3) $\int_{}^{} e^{2x}dx = \frac{1}{2x+1}e^{2x+1}$ No clue here, to me it looks completely wrong.

4)$\frac{d}{dx} e^{2x} = \frac{1}{2}e^{2x}$ Chain rule applies here, correct? Or is it just $\frac{d}{dx} e^{2x} = e^{2x}$?


Also, I did a search for another thread that would explain this but did not find one. If one of you reading this could post the link if there is another thread discussing it, or if you know of a really good web page where all of this is explained in a simple, straight-foward way, I would appreciate it very much.

I apologise if this belongs in the homework section, but this is not exactly homework.

 

[Justin Lazear]

$$\int e dx = e \int 1 dx = e x$$

e is just a constant.
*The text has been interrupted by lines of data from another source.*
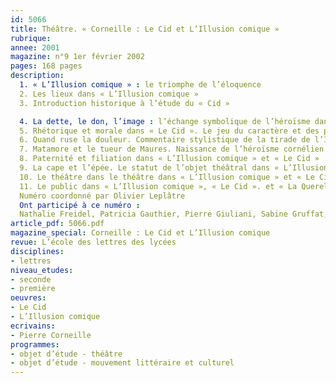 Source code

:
 ```yaml
---
id: 5066
title: Théâtre. « Corneille : Le Cid et L’Illusion comique »
rubrique: 
annee: 2001
magazine: n°9 1er février 2002
pages: 168 pages
description: 
  1. « L’Illusion comique » : le triomphe de l’éloquence
  2. Les lieux dans « L’Illusion comique »
  3. Introduction historique à l’étude du « Cid »

  4. La dette, le don, l’image : l’échange symbolique de l’héroïsme dans « Le Cid »
  5. Rhétorique et morale dans « Le Cid ». Le jeu du caractère et des passions
  6. Quand ruse la douleur. Commentaire stylistique de la tirade de l’Infante
  7. Matamore et le tueur de Maures. Naissance de l’héroïsme cornélien dans « L’Illusion comique » et « Le Cid »
  8. Paternité et filiation dans « L’Illusion comique » et « Le Cid »
  9. La cape et l’épée. Le statut de l’objet théâtral dans « L’Illusion comique » et « Le Cid »
  10. Le théâtre dans le théâtre dans « L’Illusion comique » et « Le Cid »
  11. Le public dans « L’Illusion comique », « Le Cid ». et « La Querelle du Cid »
  Numéro coordonné par Olivier Leplâtre
  Ont participé à ce numéro :
  Nathalie Freidel, Patricia Gauthier, Pierre Giuliani, Sabine Gruffat, Jean-Pierre Landry, Olivier Leplâtre, Anne-Laure Magnin, Claire Noni, Christiane Pilaud, Jean Rohou et Éric Tourrette
article_pdf: 5066.pdf
magazine_special: Corneille : Le Cid et L’Illusion comique
revue: L’école des lettres des lycées
disciplines:
- lettres
niveau_etudes:
- seconde
- première
oeuvres:
- Le Cid
- L’Illusion comique
ecrivains:
- Pierre Corneille
programmes:
- objet d’étude - théâtre
- objet d’étude - mouvement littéraire et culturel
---
```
Don't forget to treat it like one.

2 is correct, but I don't understand your reasoning. The derivative of e^x is e^x, so the antiderivative of e^x should also be e^x. I don't see where logarithms come in, or why log(e) = 1 is useful.

3 is wrong. Use the substitution u = 2x and du/2 = dx to make an integral you know how to deal with. Also, you can be sure your solution is not correct by differentiating your answer. You should get back the integrand. Also keep in mind that the equation you mistakenly used in this case is for x raised to a constant power, not a constant raised to the x power. That result is different.

4 is fine.

--J

 

[Hurkyl]

(4)'s wrong -- he should've multiplied by two.
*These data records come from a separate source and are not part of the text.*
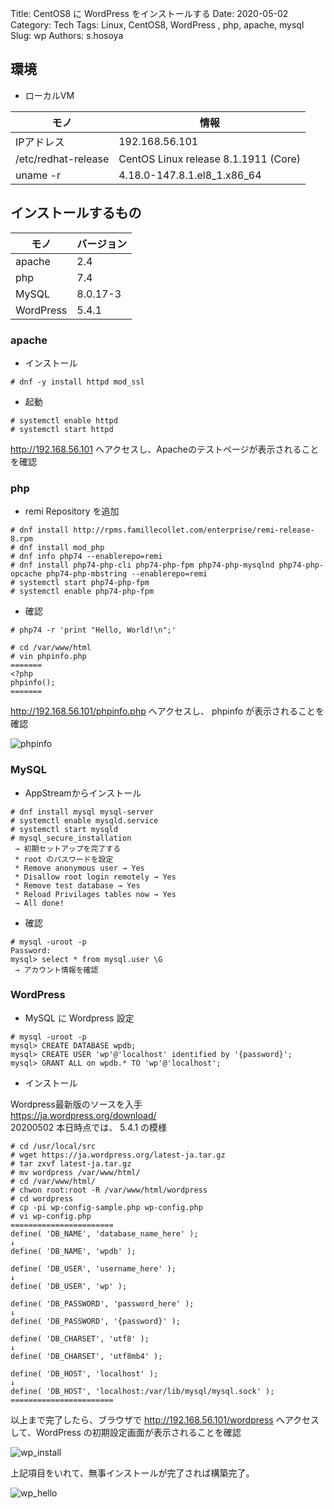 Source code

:Title: CentOS8 に WordPress をインストールする
Date: 2020-05-02
Category: Tech
Tags: Linux, CentOS8, WordPress , php, apache, mysql
Slug: wp
Authors: s.hosoya

## 環境

* ローカルVM  

| モノ | 情報 |
| - | - |
| IPアドレス | 192.168.56.101 |
| /etc/redhat-release | CentOS Linux release 8.1.1911 (Core) |
| uname -r | 4.18.0-147.8.1.el8_1.x86_64 |

## インストールするもの

| モノ | バージョン |
| - | - |
| apache | 2.4 |
| php | 7.4 |
| MySQL | 8.0.17-3 |
| WordPress | 5.4.1 |

### apache

* インストール
```
# dnf -y install httpd mod_ssl
```

* 起動
```
# systemctl enable httpd
# systemctl start httpd
```

http://192.168.56.101 へアクセスし、Apacheのテストページが表示されることを確認  

### php

* remi Repository を追加
```
# dnf install http://rpms.famillecollet.com/enterprise/remi-release-8.rpm
# dnf install mod_php
# dnf info php74 --enablerepo=remi
# dnf install php74-php-cli php74-php-fpm php74-php-mysqlnd php74-php-opcache php74-php-mbstring --enablerepo=remi
# systemctl start php74-php-fpm
# systemctl enable php74-php-fpm
```

* 確認
```
# php74 -r 'print "Hello, World!\n";'
```

```
# cd /var/www/html
# vin phpinfo.php
=======
<?php
phpinfo();
=======
```
http://192.168.56.101/phpinfo.php へアクセスし、 phpinfo が表示されることを確認  

![phpinfo](https://blog.watarinohibi.tokyo/images/20200502_phpinfo.png "phpinfo")

### MySQL

* AppStreamからインストール
```
# dnf install mysql mysql-server
# systemctl enable mysqld.service
# systemctl start mysqld
# mysql_secure_installation
 → 初期セットアップを完了する
 * root のパスワードを設定
 * Remove anonymous user → Yes
 * Disallow root login remotely → Yes
 * Remove test database → Yes
 * Reload Privilages tables now → Yes
 → All done!
```

* 確認
```
# mysql -uroot -p
Password:
mysql> select * from mysql.user \G
 → アカウント情報を確認
```

### WordPress

* MySQL に Wordpress 設定
```
# mysql -uroot -p
mysql> CREATE DATABASE wpdb;
mysql> CREATE USER 'wp'@'localhost' identified by '{password}';
mysql> GRANT ALL on wpdb.* TO 'wp'@'localhost';
```

* インストール

Wordpress最新版のソースを入手  
https://ja.wordpress.org/download/  
20200502 本日時点では、 5.4.1 の模様  

```
# cd /usr/local/src
# wget https://ja.wordpress.org/latest-ja.tar.gz
# tar zxvf latest-ja.tar.gz
# mv wordpress /var/www/html/
# cd /var/www/html/
# chwon root:root -R /var/www/html/wordpress
# cd wordpress
# cp -pi wp-config-sample.php wp-config.php
# vi wp-config.php
=======================
define( 'DB_NAME', 'database_name_here' );
↓
define( 'DB_NAME', 'wpdb' );

define( 'DB_USER', 'username_here' );
↓
define( 'DB_USER', 'wp' );

define( 'DB_PASSWORD', 'password_here' );
↓
define( 'DB_PASSWORD', '{password}' );

define( 'DB_CHARSET', 'utf8' );
↓
define( 'DB_CHARSET', 'utf8mb4' );

define( 'DB_HOST', 'localhost' );
↓
define( 'DB_HOST', 'localhost:/var/lib/mysql/mysql.sock' );
=======================

```

以上まで完了したら、ブラウザで http://192.168.56.101/wordpress へアクセスして、WordPress の初期設定画面が表示されることを確認  

![wp_install](https://blog.watarinohibi.tokyo/images/20200502_wp_install.png "wp_install")


上記項目をいれて、無事インストールが完了されば構築完了。  

![wp_hello](https://blog.watarinohibi.tokyo/images/20200502_wp_hello.png "wp_hello")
Technically, they're all wrong. e.g.

$$\int e^x \, dx = e^x + C$$

Where C denotes an arbitrary constant. Don't forget that indefinite integrals have many solutions, one for each choice of constant.

And for (4), I think he meant to write:

$$\frac{d}{dx} e^x$$

 

[Justin Lazear]

Yup.

--J

(extra characters added here.)

 

[HallsofIvy]

Actually, he's doing everything wrong:

$\frac{dy}{dx}e^{2x}$ doesn't even make sense. It should be either

$\frac{de^{2x}}{dx}= 2e^{2x}$ or [itex]\frac{dy}{dx}= 2e^{2x}[itex] as long as $y= e^{2x}$.

Looks to me like "theCandyman" has a serious problem with the basic concepts of functions and function notation.

 

[theCandyman]

[itex]\frac{dy}{dx}= 2e^{2x}[itex] as long as $y= e^{2x}$.

What does this mean? Sorry about the notation, and thank you for pointing it out. I am just too used to writing that whenever I do differentiation.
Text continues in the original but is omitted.